Lo risible de esta delegación de migrantes (seguramente inventada para darse golpes de pecho por los mafiosos que dirigen el deporte mundial) es que cuando comenzaron los eventos, se pudo observar, por ejemplo, al equipo de futbol de Suecia compuesto por tres deportistas de origen africano y cuatro árabes, o a una jugadora alemana de tenis de mesa de origen chino, recibiendo instrucciones… en mandarín de su técnica también alemana, y de origen chino. Asimismo, un ucraniano de origen croata que competía en el mismo deporte con un bosnio que representaba a Eslovenia. Vimos a un pesista mexicano de origen cubano, a un voleibolista ruso participando por Italia y a Pedroso, una cubana que también compitió por Italia en 400 mts. con vallas. No dejó de sorprenderme la judoca alemana de apellido Vargas, la futbolista de Dinamarca, en cuyo dorsal pudo leerse “Gómez” y el pesista Robles de Estados Unidos, así como el atleta británico de 400 mts. de apellido no muy inglés Uhorhogu, y al voleibolista italiano Egoru, negros ambos como sus ancestros evidentemente venidos de África.

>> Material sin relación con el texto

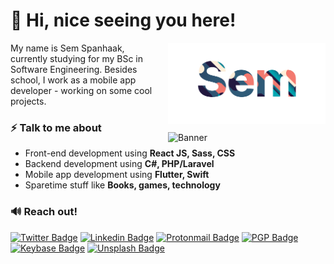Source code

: # 👋 Hi, nice seeing you here! 

<a href="https://sems.dev"><img style="padding-left:5%;" align="right" width="50%" alt="Banner" src="https://raw.githubusercontent.com/sems/sems/master/assets/full_light%403x.png" /></a>

My name is Sem Spanhaak, currently studying for my BSc in Software Engineering. Besides school, I work as a mobile app developer - working on some cool projects.

<a href="https://sems.dev"><img style="padding-left:5%;margin-top:2.5%;" align="right" width="50%" alt="Banner" src="https://github-readme-stats.vercel.app/api?username=sems&count_private=true&show_icons=true&line_height=30&hide_border=true&hide=contribs,stars"/></a>


### ⚡ Talk to me about
- Front-end development using **React JS, Sass, CSS**
- Backend development using **C#, PHP/Laravel**
- Mobile app development using **Flutter, Swift**
- Sparetime stuff like **Books, games, technology**

### 🔊 Reach out!

[![Twitter Badge](https://img.shields.io/badge/-@SemSpanhaak-1ca0f1?style=flat-square&labelColor=1ca0f1&logo=twitter&logoColor=white&link=https://twitter.com/SemSpanhaak)](https://twitter.com/semspanhaak) [![Linkedin Badge](https://img.shields.io/badge/-SemSpanhaak-blue?style=flat-square&logo=Linkedin&logoColor=white&link=https://www.linkedin.com/in/semspanhaak/)](https://www.linkedin.com/in/semspanhaak/) [![Protonmail Badge](https://img.shields.io/badge/-me@sems.dev-8B89CC?style=flat-square&logo=protonmail&logoColor=white&link=mailto:me@sems.dev)](mailto:me@sems.dev) [![PGP Badge](https://img.shields.io/keybase/pgp/semspanhaak?style=flat-square)](https://keybase.io/semspanhaak) [![Keybase Badge](https://img.shields.io/badge/-@semspanhaak-33A0FF?style=flat-square&logo=keybase&logoColor=white&link=https://keybase.io/semspanhaak)](https://keybase.io/SemSpanhaak) [![Unsplash Badge](https://img.shields.io/badge/-@semspam-000000?style=flat-square&logo=unsplash&logoColor=white&link=https://unsplash.com/@semspam)](https://unsplash.com/@semspam) 

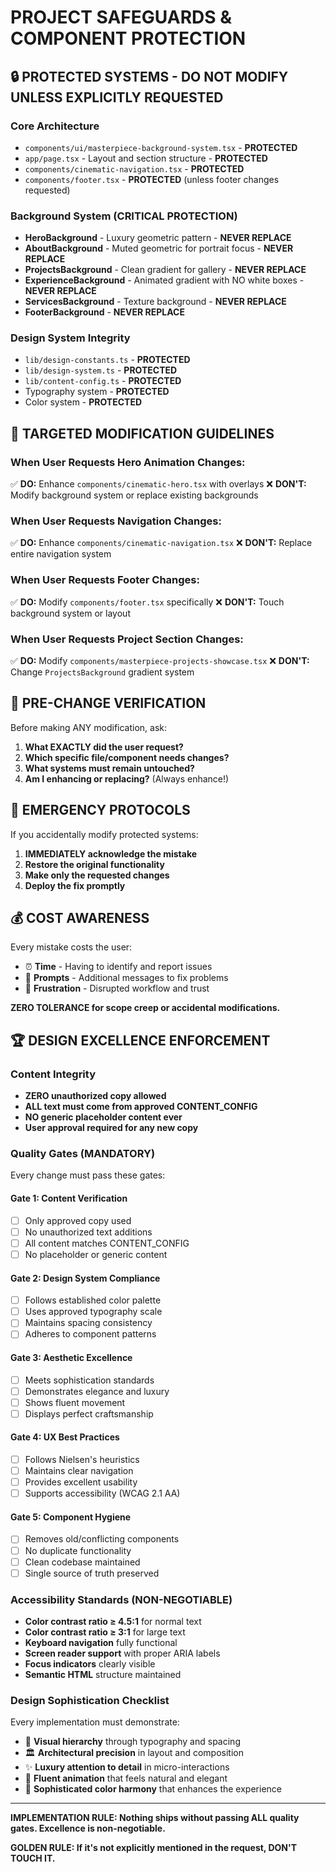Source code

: # PROJECT SAFEGUARDS & COMPONENT PROTECTION

## 🔒 PROTECTED SYSTEMS - DO NOT MODIFY UNLESS EXPLICITLY REQUESTED

### Core Architecture
- `components/ui/masterpiece-background-system.tsx` - **PROTECTED**
- `app/page.tsx` - Layout and section structure - **PROTECTED**
- `components/cinematic-navigation.tsx` - **PROTECTED**
- `components/footer.tsx` - **PROTECTED** (unless footer changes requested)

### Background System (CRITICAL PROTECTION)
- **HeroBackground** - Luxury geometric pattern - **NEVER REPLACE**
- **AboutBackground** - Muted geometric for portrait focus - **NEVER REPLACE**
- **ProjectsBackground** - Clean gradient for gallery - **NEVER REPLACE**
- **ExperienceBackground** - Animated gradient with NO white boxes - **NEVER REPLACE**
- **ServicesBackground** - Texture background - **NEVER REPLACE**
- **FooterBackground** - **NEVER REPLACE**

### Design System Integrity
- `lib/design-constants.ts` - **PROTECTED**
- `lib/design-system.ts` - **PROTECTED**
- `lib/content-config.ts` - **PROTECTED**
- Typography system - **PROTECTED**
- Color system - **PROTECTED**

## 🎯 TARGETED MODIFICATION GUIDELINES

### When User Requests Hero Animation Changes:
✅ **DO:** Enhance `components/cinematic-hero.tsx` with overlays
❌ **DON'T:** Modify background system or replace existing backgrounds

### When User Requests Navigation Changes:
✅ **DO:** Enhance `components/cinematic-navigation.tsx`
❌ **DON'T:** Replace entire navigation system

### When User Requests Footer Changes:
✅ **DO:** Modify `components/footer.tsx` specifically
❌ **DON'T:** Touch background system or layout

### When User Requests Project Section Changes:
✅ **DO:** Modify `components/masterpiece-projects-showcase.tsx`
❌ **DON'T:** Change `ProjectsBackground` gradient system

## 📝 PRE-CHANGE VERIFICATION

Before making ANY modification, ask:
1. **What EXACTLY did the user request?**
2. **Which specific file/component needs changes?**
3. **What systems must remain untouched?**
4. **Am I enhancing or replacing?** (Always enhance!)

## 🚨 EMERGENCY PROTOCOLS

If you accidentally modify protected systems:
1. **IMMEDIATELY acknowledge the mistake**
2. **Restore the original functionality**
3. **Make only the requested changes**
4. **Deploy the fix promptly**

## 💰 COST AWARENESS

Every mistake costs the user:
- ⏰ **Time** - Having to identify and report issues
- 💬 **Prompts** - Additional messages to fix problems
- 😤 **Frustration** - Disrupted workflow and trust

**ZERO TOLERANCE for scope creep or accidental modifications.**

## 🏆 DESIGN EXCELLENCE ENFORCEMENT

### Content Integrity
- **ZERO unauthorized copy allowed**
- **ALL text must come from approved CONTENT_CONFIG**
- **NO generic placeholder content ever**
- **User approval required for any new copy**

### Quality Gates (MANDATORY)
Every change must pass these gates:

#### Gate 1: Content Verification
- [ ] Only approved copy used
- [ ] No unauthorized text additions
- [ ] All content matches CONTENT_CONFIG
- [ ] No placeholder or generic content

#### Gate 2: Design System Compliance
- [ ] Follows established color palette
- [ ] Uses approved typography scale
- [ ] Maintains spacing consistency
- [ ] Adheres to component patterns

#### Gate 3: Aesthetic Excellence
- [ ] Meets sophistication standards
- [ ] Demonstrates elegance and luxury
- [ ] Shows fluent movement
- [ ] Displays perfect craftsmanship

#### Gate 4: UX Best Practices
- [ ] Follows Nielsen's heuristics
- [ ] Maintains clear navigation
- [ ] Provides excellent usability
- [ ] Supports accessibility (WCAG 2.1 AA)

#### Gate 5: Component Hygiene
- [ ] Removes old/conflicting components
- [ ] No duplicate functionality
- [ ] Clean codebase maintained
- [ ] Single source of truth preserved

### Accessibility Standards (NON-NEGOTIABLE)
- **Color contrast ratio ≥ 4.5:1** for normal text
- **Color contrast ratio ≥ 3:1** for large text
- **Keyboard navigation** fully functional
- **Screen reader support** with proper ARIA labels
- **Focus indicators** clearly visible
- **Semantic HTML** structure maintained

### Design Sophistication Checklist
Every implementation must demonstrate:
- 🎨 **Visual hierarchy** through typography and spacing
- 🏛️ **Architectural precision** in layout and composition
- ✨ **Luxury attention to detail** in micro-interactions
- 🌊 **Fluent animation** that feels natural and elegant
- 🔮 **Sophisticated color harmony** that enhances the experience

---

**IMPLEMENTATION RULE: Nothing ships without passing ALL quality gates. Excellence is non-negotiable.**

**GOLDEN RULE: If it's not explicitly mentioned in the request, DON'T TOUCH IT.**
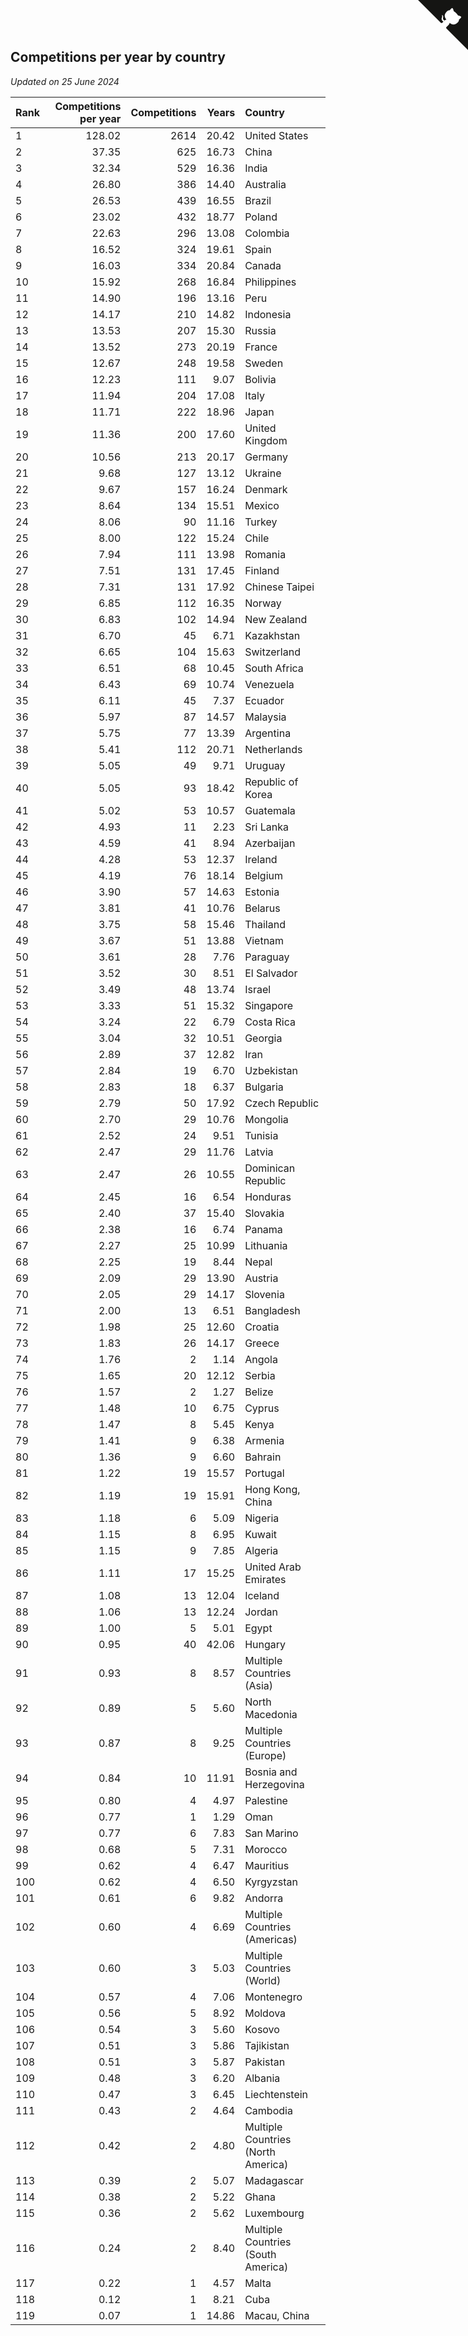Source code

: ## Competitions per year by country

*Updated on 25 June 2024*

| Rank | Competitions per year | Competitions | Years | Country |
| :--- | ---: | ---: | ---: | :--- |
| 1 | 128.02 | 2614 | 20.42 | United States |
| 2 | 37.35 | 625 | 16.73 | China |
| 3 | 32.34 | 529 | 16.36 | India |
| 4 | 26.80 | 386 | 14.40 | Australia |
| 5 | 26.53 | 439 | 16.55 | Brazil |
| 6 | 23.02 | 432 | 18.77 | Poland |
| 7 | 22.63 | 296 | 13.08 | Colombia |
| 8 | 16.52 | 324 | 19.61 | Spain |
| 9 | 16.03 | 334 | 20.84 | Canada |
| 10 | 15.92 | 268 | 16.84 | Philippines |
| 11 | 14.90 | 196 | 13.16 | Peru |
| 12 | 14.17 | 210 | 14.82 | Indonesia |
| 13 | 13.53 | 207 | 15.30 | Russia |
| 14 | 13.52 | 273 | 20.19 | France |
| 15 | 12.67 | 248 | 19.58 | Sweden |
| 16 | 12.23 | 111 | 9.07 | Bolivia |
| 17 | 11.94 | 204 | 17.08 | Italy |
| 18 | 11.71 | 222 | 18.96 | Japan |
| 19 | 11.36 | 200 | 17.60 | United Kingdom |
| 20 | 10.56 | 213 | 20.17 | Germany |
| 21 | 9.68 | 127 | 13.12 | Ukraine |
| 22 | 9.67 | 157 | 16.24 | Denmark |
| 23 | 8.64 | 134 | 15.51 | Mexico |
| 24 | 8.06 | 90 | 11.16 | Turkey |
| 25 | 8.00 | 122 | 15.24 | Chile |
| 26 | 7.94 | 111 | 13.98 | Romania |
| 27 | 7.51 | 131 | 17.45 | Finland |
| 28 | 7.31 | 131 | 17.92 | Chinese Taipei |
| 29 | 6.85 | 112 | 16.35 | Norway |
| 30 | 6.83 | 102 | 14.94 | New Zealand |
| 31 | 6.70 | 45 | 6.71 | Kazakhstan |
| 32 | 6.65 | 104 | 15.63 | Switzerland |
| 33 | 6.51 | 68 | 10.45 | South Africa |
| 34 | 6.43 | 69 | 10.74 | Venezuela |
| 35 | 6.11 | 45 | 7.37 | Ecuador |
| 36 | 5.97 | 87 | 14.57 | Malaysia |
| 37 | 5.75 | 77 | 13.39 | Argentina |
| 38 | 5.41 | 112 | 20.71 | Netherlands |
| 39 | 5.05 | 49 | 9.71 | Uruguay |
| 40 | 5.05 | 93 | 18.42 | Republic of Korea |
| 41 | 5.02 | 53 | 10.57 | Guatemala |
| 42 | 4.93 | 11 | 2.23 | Sri Lanka |
| 43 | 4.59 | 41 | 8.94 | Azerbaijan |
| 44 | 4.28 | 53 | 12.37 | Ireland |
| 45 | 4.19 | 76 | 18.14 | Belgium |
| 46 | 3.90 | 57 | 14.63 | Estonia |
| 47 | 3.81 | 41 | 10.76 | Belarus |
| 48 | 3.75 | 58 | 15.46 | Thailand |
| 49 | 3.67 | 51 | 13.88 | Vietnam |
| 50 | 3.61 | 28 | 7.76 | Paraguay |
| 51 | 3.52 | 30 | 8.51 | El Salvador |
| 52 | 3.49 | 48 | 13.74 | Israel |
| 53 | 3.33 | 51 | 15.32 | Singapore |
| 54 | 3.24 | 22 | 6.79 | Costa Rica |
| 55 | 3.04 | 32 | 10.51 | Georgia |
| 56 | 2.89 | 37 | 12.82 | Iran |
| 57 | 2.84 | 19 | 6.70 | Uzbekistan |
| 58 | 2.83 | 18 | 6.37 | Bulgaria |
| 59 | 2.79 | 50 | 17.92 | Czech Republic |
| 60 | 2.70 | 29 | 10.76 | Mongolia |
| 61 | 2.52 | 24 | 9.51 | Tunisia |
| 62 | 2.47 | 29 | 11.76 | Latvia |
| 63 | 2.47 | 26 | 10.55 | Dominican Republic |
| 64 | 2.45 | 16 | 6.54 | Honduras |
| 65 | 2.40 | 37 | 15.40 | Slovakia |
| 66 | 2.38 | 16 | 6.74 | Panama |
| 67 | 2.27 | 25 | 10.99 | Lithuania |
| 68 | 2.25 | 19 | 8.44 | Nepal |
| 69 | 2.09 | 29 | 13.90 | Austria |
| 70 | 2.05 | 29 | 14.17 | Slovenia |
| 71 | 2.00 | 13 | 6.51 | Bangladesh |
| 72 | 1.98 | 25 | 12.60 | Croatia |
| 73 | 1.83 | 26 | 14.17 | Greece |
| 74 | 1.76 | 2 | 1.14 | Angola |
| 75 | 1.65 | 20 | 12.12 | Serbia |
| 76 | 1.57 | 2 | 1.27 | Belize |
| 77 | 1.48 | 10 | 6.75 | Cyprus |
| 78 | 1.47 | 8 | 5.45 | Kenya |
| 79 | 1.41 | 9 | 6.38 | Armenia |
| 80 | 1.36 | 9 | 6.60 | Bahrain |
| 81 | 1.22 | 19 | 15.57 | Portugal |
| 82 | 1.19 | 19 | 15.91 | Hong Kong, China |
| 83 | 1.18 | 6 | 5.09 | Nigeria |
| 84 | 1.15 | 8 | 6.95 | Kuwait |
| 85 | 1.15 | 9 | 7.85 | Algeria |
| 86 | 1.11 | 17 | 15.25 | United Arab Emirates |
| 87 | 1.08 | 13 | 12.04 | Iceland |
| 88 | 1.06 | 13 | 12.24 | Jordan |
| 89 | 1.00 | 5 | 5.01 | Egypt |
| 90 | 0.95 | 40 | 42.06 | Hungary |
| 91 | 0.93 | 8 | 8.57 | Multiple Countries (Asia) |
| 92 | 0.89 | 5 | 5.60 | North Macedonia |
| 93 | 0.87 | 8 | 9.25 | Multiple Countries (Europe) |
| 94 | 0.84 | 10 | 11.91 | Bosnia and Herzegovina |
| 95 | 0.80 | 4 | 4.97 | Palestine |
| 96 | 0.77 | 1 | 1.29 | Oman |
| 97 | 0.77 | 6 | 7.83 | San Marino |
| 98 | 0.68 | 5 | 7.31 | Morocco |
| 99 | 0.62 | 4 | 6.47 | Mauritius |
| 100 | 0.62 | 4 | 6.50 | Kyrgyzstan |
| 101 | 0.61 | 6 | 9.82 | Andorra |
| 102 | 0.60 | 4 | 6.69 | Multiple Countries (Americas) |
| 103 | 0.60 | 3 | 5.03 | Multiple Countries (World) |
| 104 | 0.57 | 4 | 7.06 | Montenegro |
| 105 | 0.56 | 5 | 8.92 | Moldova |
| 106 | 0.54 | 3 | 5.60 | Kosovo |
| 107 | 0.51 | 3 | 5.86 | Tajikistan |
| 108 | 0.51 | 3 | 5.87 | Pakistan |
| 109 | 0.48 | 3 | 6.20 | Albania |
| 110 | 0.47 | 3 | 6.45 | Liechtenstein |
| 111 | 0.43 | 2 | 4.64 | Cambodia |
| 112 | 0.42 | 2 | 4.80 | Multiple Countries (North America) |
| 113 | 0.39 | 2 | 5.07 | Madagascar |
| 114 | 0.38 | 2 | 5.22 | Ghana |
| 115 | 0.36 | 2 | 5.62 | Luxembourg |
| 116 | 0.24 | 2 | 8.40 | Multiple Countries (South America) |
| 117 | 0.22 | 1 | 4.57 | Malta |
| 118 | 0.12 | 1 | 8.21 | Cuba |
| 119 | 0.07 | 1 | 14.86 | Macau, China |


<a href="https://github.com/JustinTimeCuber/wca_statistics" class="github-corner" aria-label="View source on Github"><svg width="80" height="80" viewBox="0 0 250 250" style="fill:#151513; color:#fff; position: absolute; top: 0; border: 0; right: 0;" aria-hidden="true"><path d="M0,0 L115,115 L130,115 L142,142 L250,250 L250,0 Z"></path><path d="M128.3,109.0 C113.8,99.7 119.0,89.6 119.0,89.6 C122.0,82.7 120.5,78.6 120.5,78.6 C119.2,72.0 123.4,76.3 123.4,76.3 C127.3,80.9 125.5,87.3 125.5,87.3 C122.9,97.6 130.6,101.9 134.4,103.2" fill="currentColor" style="transform-origin: 130px 106px;" class="octo-arm"></path><path d="M115.0,115.0 C114.9,115.1 118.7,116.5 119.8,115.4 L133.7,101.6 C136.9,99.2 139.9,98.4 142.2,98.6 C133.8,88.0 127.5,74.4 143.8,58.0 C148.5,53.4 154.0,51.2 159.7,51.0 C160.3,49.4 163.2,43.6 171.4,40.1 C171.4,40.1 176.1,42.5 178.8,56.2 C183.1,58.6 187.2,61.8 190.9,65.4 C194.5,69.0 197.7,73.2 200.1,77.6 C213.8,80.2 216.3,84.9 216.3,84.9 C212.7,93.1 206.9,96.0 205.4,96.6 C205.1,102.4 203.0,107.8 198.3,112.5 C181.9,128.9 168.3,122.5 157.7,114.1 C157.9,116.9 156.7,120.9 152.7,124.9 L141.0,136.5 C139.8,137.7 141.6,141.9 141.8,141.8 Z" fill="currentColor" class="octo-body"></path></svg></a><style>.github-corner:hover .octo-arm{animation:octocat-wave 560ms ease-in-out}@keyframes octocat-wave{0%,100%{transform:rotate(0)}20%,60%{transform:rotate(-25deg)}40%,80%{transform:rotate(10deg)}}@media (max-width:500px){.github-corner:hover .octo-arm{animation:none}.github-corner .octo-arm{animation:octocat-wave 560ms ease-in-out}}</style>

Pero, lo que rebasó todo umbral de ironía y descaro respecto del origen de los atletas y la inmoralidad que conlleva esta mirada sobre los inmigrantes es que de la delegación de Bahréin compuesta por 35 deportistas, 10 nacieron en Kenia, 7 en Etiopía, 6 en Nigeria, 3 en Marruecos, 2 en Jamaica, 1 en Rusia y solo 6 en su país. Este caso, no es más que un vulgar robo de talentos por parte de una monarquía corrupta y desvergonzada.
No tengo duda que si los migrantes, o los hijos de migrantes hubieran integrado una sola delegación, ésta sería la más numerosa de todas las que participaron y posiblemente la que mayor cantidad de medallas hubiera obtenido. Mientras los gobiernos reprimen brutalmente la emigración y tratan de impedirla por la fuerza, se vanaglorian por los éxitos que sus naciones obtienen a través de estos talentos que independientemente del país por el que compitieron son expresión de lo mejor de esta humanidad diversa y multicultural que tiene todo el derecho de desplazarse a donde quiera por el sueño de una vida mejor. También son expresión de lo peor del capitalismo putrefacto y decadente que lamentablemente ha transformado al deporte en un negocio y a los atletas en mercancía.